RECORDED INFORMATION ▸
================

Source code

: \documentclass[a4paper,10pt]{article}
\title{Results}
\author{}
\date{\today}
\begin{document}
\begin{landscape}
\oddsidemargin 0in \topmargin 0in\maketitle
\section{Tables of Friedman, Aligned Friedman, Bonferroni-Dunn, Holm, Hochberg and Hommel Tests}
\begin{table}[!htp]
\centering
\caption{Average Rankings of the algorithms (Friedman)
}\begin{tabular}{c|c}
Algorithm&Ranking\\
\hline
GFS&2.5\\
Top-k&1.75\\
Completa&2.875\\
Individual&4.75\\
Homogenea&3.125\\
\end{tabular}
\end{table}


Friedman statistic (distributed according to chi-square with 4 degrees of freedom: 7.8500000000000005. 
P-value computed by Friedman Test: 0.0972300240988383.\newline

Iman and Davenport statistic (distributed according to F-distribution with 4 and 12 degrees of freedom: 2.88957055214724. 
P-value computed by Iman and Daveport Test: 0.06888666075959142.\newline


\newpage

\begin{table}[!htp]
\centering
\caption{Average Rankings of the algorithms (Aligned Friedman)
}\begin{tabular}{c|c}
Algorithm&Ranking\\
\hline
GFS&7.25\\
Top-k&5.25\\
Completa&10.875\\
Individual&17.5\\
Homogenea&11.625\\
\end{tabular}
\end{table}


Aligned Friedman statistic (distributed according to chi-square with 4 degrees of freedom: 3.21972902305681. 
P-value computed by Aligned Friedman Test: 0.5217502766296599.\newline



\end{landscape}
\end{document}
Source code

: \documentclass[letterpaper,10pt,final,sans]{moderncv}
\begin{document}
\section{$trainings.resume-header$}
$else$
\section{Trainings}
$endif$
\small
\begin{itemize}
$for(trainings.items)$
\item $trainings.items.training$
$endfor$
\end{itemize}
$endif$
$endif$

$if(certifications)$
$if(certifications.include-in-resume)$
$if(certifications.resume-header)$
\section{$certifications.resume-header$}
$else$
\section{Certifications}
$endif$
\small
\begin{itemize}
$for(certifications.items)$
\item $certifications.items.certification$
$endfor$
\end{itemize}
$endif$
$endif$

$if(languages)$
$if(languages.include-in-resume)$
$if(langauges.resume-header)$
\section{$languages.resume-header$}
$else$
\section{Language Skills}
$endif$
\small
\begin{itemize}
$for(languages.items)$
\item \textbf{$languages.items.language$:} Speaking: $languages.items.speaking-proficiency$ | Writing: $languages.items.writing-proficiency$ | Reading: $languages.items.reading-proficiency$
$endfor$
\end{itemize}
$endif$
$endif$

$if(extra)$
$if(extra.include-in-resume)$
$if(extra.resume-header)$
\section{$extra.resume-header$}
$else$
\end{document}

================

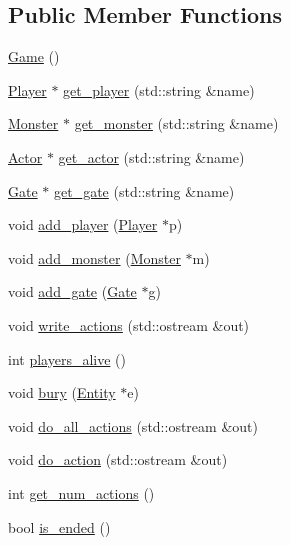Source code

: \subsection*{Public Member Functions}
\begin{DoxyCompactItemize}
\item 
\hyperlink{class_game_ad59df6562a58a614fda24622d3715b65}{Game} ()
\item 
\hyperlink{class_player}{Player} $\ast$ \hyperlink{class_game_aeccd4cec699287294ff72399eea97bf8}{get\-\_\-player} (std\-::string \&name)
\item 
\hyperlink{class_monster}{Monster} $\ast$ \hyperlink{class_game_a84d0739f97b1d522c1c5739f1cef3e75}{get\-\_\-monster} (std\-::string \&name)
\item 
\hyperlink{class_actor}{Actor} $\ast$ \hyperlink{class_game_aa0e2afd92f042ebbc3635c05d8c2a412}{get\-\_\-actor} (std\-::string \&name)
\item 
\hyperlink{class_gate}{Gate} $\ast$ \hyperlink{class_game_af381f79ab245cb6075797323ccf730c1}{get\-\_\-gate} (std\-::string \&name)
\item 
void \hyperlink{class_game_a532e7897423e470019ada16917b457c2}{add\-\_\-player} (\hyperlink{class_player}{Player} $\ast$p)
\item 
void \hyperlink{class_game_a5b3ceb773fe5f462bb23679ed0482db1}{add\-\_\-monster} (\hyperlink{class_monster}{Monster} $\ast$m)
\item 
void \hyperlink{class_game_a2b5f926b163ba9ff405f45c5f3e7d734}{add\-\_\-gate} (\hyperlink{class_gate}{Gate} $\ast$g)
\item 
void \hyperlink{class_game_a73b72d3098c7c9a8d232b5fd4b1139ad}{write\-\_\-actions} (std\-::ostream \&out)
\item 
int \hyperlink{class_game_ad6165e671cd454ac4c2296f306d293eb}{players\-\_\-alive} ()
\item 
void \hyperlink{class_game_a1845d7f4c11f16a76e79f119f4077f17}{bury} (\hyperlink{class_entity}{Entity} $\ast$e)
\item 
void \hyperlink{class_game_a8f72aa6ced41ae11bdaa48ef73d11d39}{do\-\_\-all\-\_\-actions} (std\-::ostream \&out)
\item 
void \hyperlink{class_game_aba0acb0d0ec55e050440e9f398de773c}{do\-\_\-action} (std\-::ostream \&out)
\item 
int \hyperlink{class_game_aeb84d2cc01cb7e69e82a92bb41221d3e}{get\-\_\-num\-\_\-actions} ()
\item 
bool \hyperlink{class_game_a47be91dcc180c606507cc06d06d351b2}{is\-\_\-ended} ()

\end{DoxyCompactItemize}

================

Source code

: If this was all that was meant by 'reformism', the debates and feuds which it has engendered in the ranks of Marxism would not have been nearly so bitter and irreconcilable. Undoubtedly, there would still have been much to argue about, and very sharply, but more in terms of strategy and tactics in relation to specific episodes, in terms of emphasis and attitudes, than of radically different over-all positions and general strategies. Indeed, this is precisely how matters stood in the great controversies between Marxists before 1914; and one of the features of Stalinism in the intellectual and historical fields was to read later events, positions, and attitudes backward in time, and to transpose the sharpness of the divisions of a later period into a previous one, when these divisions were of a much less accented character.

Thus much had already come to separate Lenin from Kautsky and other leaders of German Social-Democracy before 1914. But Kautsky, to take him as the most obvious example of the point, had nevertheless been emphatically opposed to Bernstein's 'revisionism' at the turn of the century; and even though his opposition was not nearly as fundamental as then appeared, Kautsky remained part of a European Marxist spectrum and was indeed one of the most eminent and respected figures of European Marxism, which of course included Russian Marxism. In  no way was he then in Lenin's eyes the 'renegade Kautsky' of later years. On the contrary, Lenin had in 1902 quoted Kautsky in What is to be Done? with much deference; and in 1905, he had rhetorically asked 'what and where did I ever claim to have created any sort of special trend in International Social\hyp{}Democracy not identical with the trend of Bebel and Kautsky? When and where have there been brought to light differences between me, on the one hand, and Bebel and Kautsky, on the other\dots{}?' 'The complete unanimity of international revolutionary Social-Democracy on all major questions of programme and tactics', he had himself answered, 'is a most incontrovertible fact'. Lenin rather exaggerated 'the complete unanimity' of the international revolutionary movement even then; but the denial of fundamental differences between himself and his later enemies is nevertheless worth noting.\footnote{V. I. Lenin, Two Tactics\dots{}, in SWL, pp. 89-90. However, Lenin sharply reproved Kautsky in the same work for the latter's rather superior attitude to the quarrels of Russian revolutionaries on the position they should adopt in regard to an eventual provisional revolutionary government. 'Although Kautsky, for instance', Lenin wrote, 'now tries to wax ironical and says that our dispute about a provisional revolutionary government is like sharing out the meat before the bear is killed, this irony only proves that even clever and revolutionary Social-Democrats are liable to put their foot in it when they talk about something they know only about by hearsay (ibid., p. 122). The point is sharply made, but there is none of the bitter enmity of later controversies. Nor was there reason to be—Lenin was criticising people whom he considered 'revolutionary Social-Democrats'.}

================

EXERCISE GOAL ▸ Transcribe the records above exactly, beginning at the line that contains "Completa&2.875\\" and ending with the line that contains "Completa&10.875\\", both included, and nothing else.

WRITTEN RESPONSE ▸
Completa&2.875\\
Individual&4.75\\
Homogenea&3.125\\
\end{tabular}
\end{table}


Friedman statistic (distributed according to chi-square with 4 degrees of freedom: 7.8500000000000005. 
P-value computed by Friedman Test: 0.0972300240988383.\newline

Iman and Davenport statistic (distributed according to F-distribution with 4 and 12 degrees of freedom: 2.88957055214724. 
P-value computed by Iman and Daveport Test: 0.06888666075959142.\newline


\newpage

\begin{table}[!htp]
\centering
\caption{Average Rankings of the algorithms (Aligned Friedman)
}\begin{tabular}{c|c}
Algorithm&Ranking\\
\hline
GFS&7.25\\
Top-k&5.25\\
Completa&10.875\\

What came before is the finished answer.